A new study used artificial intelligence to predict cannabis disorder with surprisingly high accuracy based on biometric data captured by smartphone sensors.
Researchers at the Stevens Institute of Technology recently published the following paper. study in drug and alcohol addiction We analyzed smartphone data from cannabis users and non-cannabis users. Cannabis users self-reported the amount of time they consumed the drug and the level of intoxication they experienced based on a simple 1-10 scale.
By comparing and contrasting over 100 different sensory inputs, including time, location, noise, and movement levels, picked up from the cell phones of cannabis users and non-cannabis users, the researchers found that They claim to have identified significant differences between datasets among users. The marijuana user was intoxicated and there was a difference that normal human senses could not discern. The same technology is also used to study and predict alcohol and other drug-induced disorders.
“Smartphones with mobile sensors are versatile and can track our movements in a discreet way,” said Sang Won Bae, an assistant professor at Stevens Institute of Technology, who led the study. “It’s not distracting, you don’t have to wear it, and the data it collects could help prevent poor decision-making when under the influence.”
Differences in the datasets are used to train artificial intelligence learning models that may one day be able to detect whether someone is under the influence of cannabis in real time through information detected by cell phone sensors. not. This could hypothetically allow the phone to intervene in some way, in the form of notifications suggesting things like ride-sharing services. Researchers claimed that an AI model could predict cannabis addiction with 90% accuracy after being trained on smartphone data.

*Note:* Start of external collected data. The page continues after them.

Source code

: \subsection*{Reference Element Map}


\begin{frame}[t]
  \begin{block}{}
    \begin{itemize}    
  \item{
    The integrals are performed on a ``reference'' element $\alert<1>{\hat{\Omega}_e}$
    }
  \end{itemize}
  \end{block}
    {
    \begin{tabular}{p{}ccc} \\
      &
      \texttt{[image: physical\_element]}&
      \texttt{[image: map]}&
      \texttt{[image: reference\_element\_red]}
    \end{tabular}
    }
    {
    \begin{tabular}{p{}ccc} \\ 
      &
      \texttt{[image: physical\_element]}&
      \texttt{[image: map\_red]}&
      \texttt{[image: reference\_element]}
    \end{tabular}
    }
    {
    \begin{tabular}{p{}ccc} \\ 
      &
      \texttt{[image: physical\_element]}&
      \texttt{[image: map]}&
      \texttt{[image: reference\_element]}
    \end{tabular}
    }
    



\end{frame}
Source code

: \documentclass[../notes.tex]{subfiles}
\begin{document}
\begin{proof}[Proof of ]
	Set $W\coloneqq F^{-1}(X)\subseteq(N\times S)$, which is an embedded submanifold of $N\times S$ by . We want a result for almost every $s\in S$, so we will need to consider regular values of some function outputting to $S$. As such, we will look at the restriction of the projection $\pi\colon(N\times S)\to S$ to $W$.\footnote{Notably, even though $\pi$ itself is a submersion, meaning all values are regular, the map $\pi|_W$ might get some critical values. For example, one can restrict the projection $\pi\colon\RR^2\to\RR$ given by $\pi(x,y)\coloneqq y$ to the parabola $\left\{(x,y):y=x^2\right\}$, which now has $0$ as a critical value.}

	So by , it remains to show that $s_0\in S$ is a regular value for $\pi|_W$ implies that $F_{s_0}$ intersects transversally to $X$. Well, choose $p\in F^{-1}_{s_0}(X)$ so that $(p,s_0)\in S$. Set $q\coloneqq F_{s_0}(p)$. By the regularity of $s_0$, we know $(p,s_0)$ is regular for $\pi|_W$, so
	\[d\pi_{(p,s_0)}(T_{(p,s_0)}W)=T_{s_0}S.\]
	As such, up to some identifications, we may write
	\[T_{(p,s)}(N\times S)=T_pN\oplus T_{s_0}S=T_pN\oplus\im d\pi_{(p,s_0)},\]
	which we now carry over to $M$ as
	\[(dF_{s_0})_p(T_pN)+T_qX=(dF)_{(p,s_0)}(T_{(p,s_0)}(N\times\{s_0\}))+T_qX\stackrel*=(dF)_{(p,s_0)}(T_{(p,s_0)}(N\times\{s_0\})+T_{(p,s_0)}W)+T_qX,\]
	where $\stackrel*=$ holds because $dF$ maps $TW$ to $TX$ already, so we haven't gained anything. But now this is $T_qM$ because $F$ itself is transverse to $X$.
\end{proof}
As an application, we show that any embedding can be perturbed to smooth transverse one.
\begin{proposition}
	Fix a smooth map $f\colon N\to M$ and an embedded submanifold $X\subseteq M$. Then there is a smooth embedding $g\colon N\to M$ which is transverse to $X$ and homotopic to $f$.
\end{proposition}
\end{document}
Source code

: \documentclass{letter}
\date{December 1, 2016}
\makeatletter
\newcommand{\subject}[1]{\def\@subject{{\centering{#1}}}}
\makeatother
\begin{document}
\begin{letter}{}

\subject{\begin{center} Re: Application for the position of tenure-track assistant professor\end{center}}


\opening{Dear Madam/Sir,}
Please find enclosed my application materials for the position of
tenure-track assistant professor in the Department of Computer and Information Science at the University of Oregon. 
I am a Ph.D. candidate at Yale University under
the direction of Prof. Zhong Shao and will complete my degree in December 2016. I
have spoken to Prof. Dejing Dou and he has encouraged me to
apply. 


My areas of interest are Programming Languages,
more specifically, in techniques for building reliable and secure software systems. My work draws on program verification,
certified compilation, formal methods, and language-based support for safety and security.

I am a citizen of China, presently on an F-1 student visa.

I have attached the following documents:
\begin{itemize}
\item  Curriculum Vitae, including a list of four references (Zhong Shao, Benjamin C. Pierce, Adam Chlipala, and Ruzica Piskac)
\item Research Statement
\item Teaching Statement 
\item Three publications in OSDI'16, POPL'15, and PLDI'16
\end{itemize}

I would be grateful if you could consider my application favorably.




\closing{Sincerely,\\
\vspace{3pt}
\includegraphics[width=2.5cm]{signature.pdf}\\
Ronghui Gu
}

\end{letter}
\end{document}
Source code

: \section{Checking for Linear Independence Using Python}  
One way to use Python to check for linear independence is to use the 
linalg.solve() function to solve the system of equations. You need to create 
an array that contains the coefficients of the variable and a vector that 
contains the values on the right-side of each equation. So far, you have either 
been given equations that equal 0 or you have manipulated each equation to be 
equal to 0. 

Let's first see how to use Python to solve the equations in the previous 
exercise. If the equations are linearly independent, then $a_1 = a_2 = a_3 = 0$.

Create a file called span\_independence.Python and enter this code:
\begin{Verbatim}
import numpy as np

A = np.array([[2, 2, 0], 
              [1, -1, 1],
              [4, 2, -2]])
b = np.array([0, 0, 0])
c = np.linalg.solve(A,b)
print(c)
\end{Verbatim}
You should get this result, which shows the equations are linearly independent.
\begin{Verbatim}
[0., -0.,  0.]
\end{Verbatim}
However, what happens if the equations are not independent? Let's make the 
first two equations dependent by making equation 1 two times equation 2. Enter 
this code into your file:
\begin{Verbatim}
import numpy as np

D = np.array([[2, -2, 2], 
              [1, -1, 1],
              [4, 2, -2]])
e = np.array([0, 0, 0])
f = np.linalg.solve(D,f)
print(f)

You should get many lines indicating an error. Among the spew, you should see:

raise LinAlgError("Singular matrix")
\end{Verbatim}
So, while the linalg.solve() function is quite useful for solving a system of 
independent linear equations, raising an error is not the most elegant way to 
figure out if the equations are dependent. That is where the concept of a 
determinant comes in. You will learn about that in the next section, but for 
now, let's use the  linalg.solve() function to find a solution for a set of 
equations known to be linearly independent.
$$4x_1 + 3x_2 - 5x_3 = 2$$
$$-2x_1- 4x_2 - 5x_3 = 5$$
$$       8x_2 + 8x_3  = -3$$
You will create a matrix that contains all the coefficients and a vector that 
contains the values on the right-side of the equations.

“It’s important to give people a chance to change their behavior before something negative happens,” Bae said. “This research aims to predict human behavior as a way to support people with physical or cognitive disabilities.”
This study claimed that cannabis disorders could be predicted with approximately 67% accuracy using only smartphone data, but when combined with time data such as day of the week and time of day, artificial intelligence learning model “Light Gradient Boosting Machine” can now predict cannabis disorders with significantly improved accuracy of 90%. Disability was measured using a 0–10 scale. A score of 0 means “not intoxicated,” a score of 1-3 is considered “low intoxication,” and a score of 4-10 means “moderate” level of intoxication.

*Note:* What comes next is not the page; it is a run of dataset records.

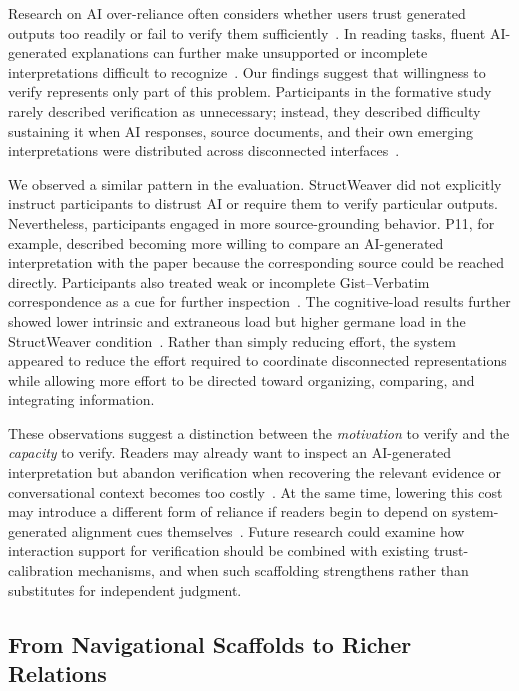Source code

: \documentclass[manuscript,review,anonymous]{acmart}
\begin{document}
Research on AI over-reliance often considers whether users trust generated outputs too readily or fail to verify them sufficiently~\cite{bucinca2021,romeo_conti2026,vered2023}. In reading tasks, fluent AI-generated explanations can further make unsupported or incomplete interpretations difficult to recognize~\cite{pastorino2025framing}. Our findings suggest that willingness to verify represents only part of this problem. Participants in the formative study rarely described verification as unnecessary; instead, they described difficulty sustaining it when AI responses, source documents, and their own emerging interpretations were distributed across disconnected interfaces~\cite{10.1145/169059.169209,papertrail}.

We observed a similar pattern in the evaluation. StructWeaver did not explicitly instruct participants to distrust AI or require them to verify particular outputs. Nevertheless, participants engaged in more source-grounding behavior. P11, for example, described becoming more willing to compare an AI-generated interpretation with the paper because the corresponding source could be reached directly. Participants also treated weak or incomplete Gist--Verbatim correspondence as a cue for further inspection~\cite{zhou2026improvinghumanverificationllm}. The cognitive-load results further showed lower intrinsic and extraneous load but higher germane load in the StructWeaver condition~\cite{sweller2011cognitive}. Rather than simply reducing effort, the system appeared to reduce the effort required to coordinate disconnected representations while allowing more effort to be directed toward organizing, comparing, and integrating information.

These observations suggest a distinction between the \textit{motivation} to verify and the \textit{capacity} to verify. Readers may already want to inspect an AI-generated interpretation but abandon verification when recovering the relevant evidence or conversational context becomes too costly~\cite{verification_burden_slr_iui,papertrail}. At the same time, lowering this cost may introduce a different form of reliance if readers begin to depend on system-generated alignment cues themselves~\cite{zhou2026improvinghumanverificationllm,bucinca2021}. Future research could examine how interaction support for verification should be combined with existing trust-calibration mechanisms, and when such scaffolding strengthens rather than substitutes for independent judgment.

\subsection{From Navigational Scaffolds to Richer Relations}
\end{document}
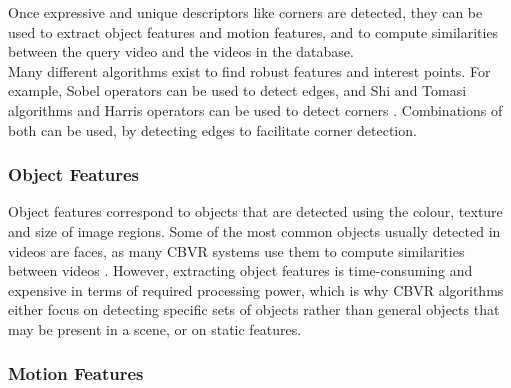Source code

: Once expressive and unique descriptors like corners are detected, they can be used to extract object features and motion features, and to compute similarities between the query video and the videos in the database.\\

Many different algorithms exist to find robust features and interest points. For example, Sobel operators can be used to detect edges, and Shi and Tomasi algorithms and Harris operators can be used to detect corners \cite{bradski2008opencv}. Combinations of both can be used, by detecting edges to facilitate corner detection.

\subsubsection{Object Features}

Object features correspond to objects that are detected using the colour, texture and size of image regions. Some of the most common objects usually detected in videos are faces, as many CBVR systems use them to compute similarities between videos \cite{sivic2005face}. However, extracting object features is time-consuming and expensive in terms of required processing power, which is why CBVR algorithms either focus on detecting specific sets of objects rather than general objects that may be present in a scene, or on static features.

\subsubsection{Motion Features}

“Because temporal features alone have the potential to predict the ‘routine’ of cannabis intoxication, we tested the importance of temporal features (i.e., day of week, time of day) compared to smartphone sensor data using model performance alone.” says the study. AI learning models can predict failures with 60% accuracy based solely on the time factor.
There are several notable limitations to this data collection method that may have influenced the results, including small population size and reporting bias, among other factors. The study monitored smartphone data from 57 cannabis users who consumed cannabis on a total of 451 different occasions throughout the study. Duration of ingestion and level of intoxication were also self-reported by participants, which is, of course, a highly subjective experience for each user. Both of these factors may have some influence on the study results, which the study authors acknowledged.
This is not the first attempt to detect cannabis-induced impairment in real time. Most blood, saliva, and urine tests cannot predict current impairment, only those that have been used recently. A Montana-based company has been working on releasing an eye scanner for police use in the field that detects marijuana impairment by analyzing eye movements, but it has not yet been made available to the public. In any case, there are very few, if any, options for accurately detecting the level of impairment or the timing of impairment, and research claims that it at least proves achievable. Masu.
“This exploratory study demonstrated the feasibility of using smartphone sensor data to detect subjective cannabis intoxication in young people in natural settings,” the study states. “Smartphone sensor data contributed unique information and long-lasting ability to detect subjective cannabis intoxication.”
Cannabis users don’t need to hide their phones before getting stoned just yet, as the results of this study are still preliminary and require further study before a definitive assessment can be made.